Gyozas are also known as pot stickers. To make them, use store-bought gyoza wrappers or use our easy recipe to make your own! For the pork-like vegan filling, we used Cedar Lake Deli-Franks, but other brands may be substituted.
Makes 16 gyozas.
Ingredients:
- 4 tsp toasted sesame oil (divided use)
- 1 c finely chopped cabbage
- 1/2 c finely chopped green onion
- 4 cloves garlic, finely chopped
- 4 veggie franks, grated or mashed
- 2 tsp sugar
- 2 tsp soy sauce
- 2 tsp nutritional yeast (optional)
- 1 tsp grated fresh ginger
- 1/4 tsp red pepper flakes
- 16 gyoza wrappers
- 2/3 c water (divided)
Directions:
- In a large skillet on a medium setting, heat 2 teaspoons of the sesame oil. Saute the cabbage, green onion and garlic for about 3 minutes. Remove from heat.

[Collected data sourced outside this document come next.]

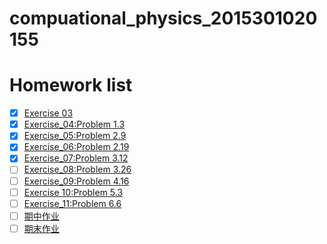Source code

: # compuational_physics_2015301020155
# Homework list
- [x] [Exercise 03](https://github.com/yuyuwei/compuational_physics_2015301020155/blob/master/homework%203.py)
- [x] [Exercise_04:Problem 1.3](https://www.zybuluo.com/yuyuwei/note/1011242)
- [x] [Exercise_05:Problem 2.9](https://www.zybuluo.com/yuyuwei/note/1011425)
- [x] [Exercise_06:Problem 2.19](https://www.zybuluo.com/yuyuwei/note/922437)
- [x] [Exercise_07:Problem 3.12](https://www.zybuluo.com/yuyuwei/note/1011464)
- [ ] [Exercise_08:Problem 3.26](https://github.com/yuyuwei/compuational_physics_2015301020155/blob/master/Exercise_10:Chapter%203%20problem%203.31:Billiard%20ball%20on%20diverse%20table)
- [ ] [Exercise_09:Problem 4.16](https://github.com/yuyuwei/compuational_physics_2015301020155/blob/master/Exercise_11:Chapter%204%20problem%204.11:The%20percession%20of%20Mercury)
- [ ] [Exercise 10:Problem 5.3](https://github.com/yuyuwei/compuational_physics_2015301020155/blob/master/Exercise_12:Chapter%204%20problem%204.18:The%20Kirkwood%20Gap)
- [ ] [Exercise_11:Problem 6.6](https://github.com/yuyuwei/compuational_physics_2015301020155/blob/master/Exercise_13:Chapter%205%20problem%205.7:The%20Jacobi%20method%20v.s.%20The%20SOR%20algorithm)
- [ ] [期中作业](https://github.com/yuyuwei/compuational_physics_2015301020155/blob/master/Exercise_14:Chapter%206%20problem%206.15:The%20realistic%20string%20problem)
- [ ] [期末作业](https://github.com/yuyuwei/compuational_physics_2015301020155/blob/master/Final%20Project:用轨道能量分析Kirkwood%20Gap的缝宽)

- Stir in the veggie franks, sugar, soy sauce, nutritional yeast, ginger, and red pepper flakes; blend well. Cool slightly.
- Working in two batches, place a rounded teaspoon of the filling in the center of 8 of the gyoza wrappers. One by one, moisten the edges with a tiny bit of water and fold the wrappers over, sealing them tightly. For the second batch, repeat with the remaining filling and wrappers.
- Coat a large skillet with 1 teaspoon of the sesame oil and place it over low heat. Add 8 gyozas and cook them about 3 minutes, or until all of the bottoms are browned. Turn them over, add 1/3 c of the water, and cover. Simmer and steam about 5 minutes, loosening the bottoms with a spatula half way through. When the water has all evaporated, they are ready to transfer to a serving platter.
- Repeat with the remaining oil, gyozas and water. Serve with a dipping sauce of your choice, or mix a 1:2 ratio of soy sauce to rice vinegar and add some chili oil for an authentic and easy sauce.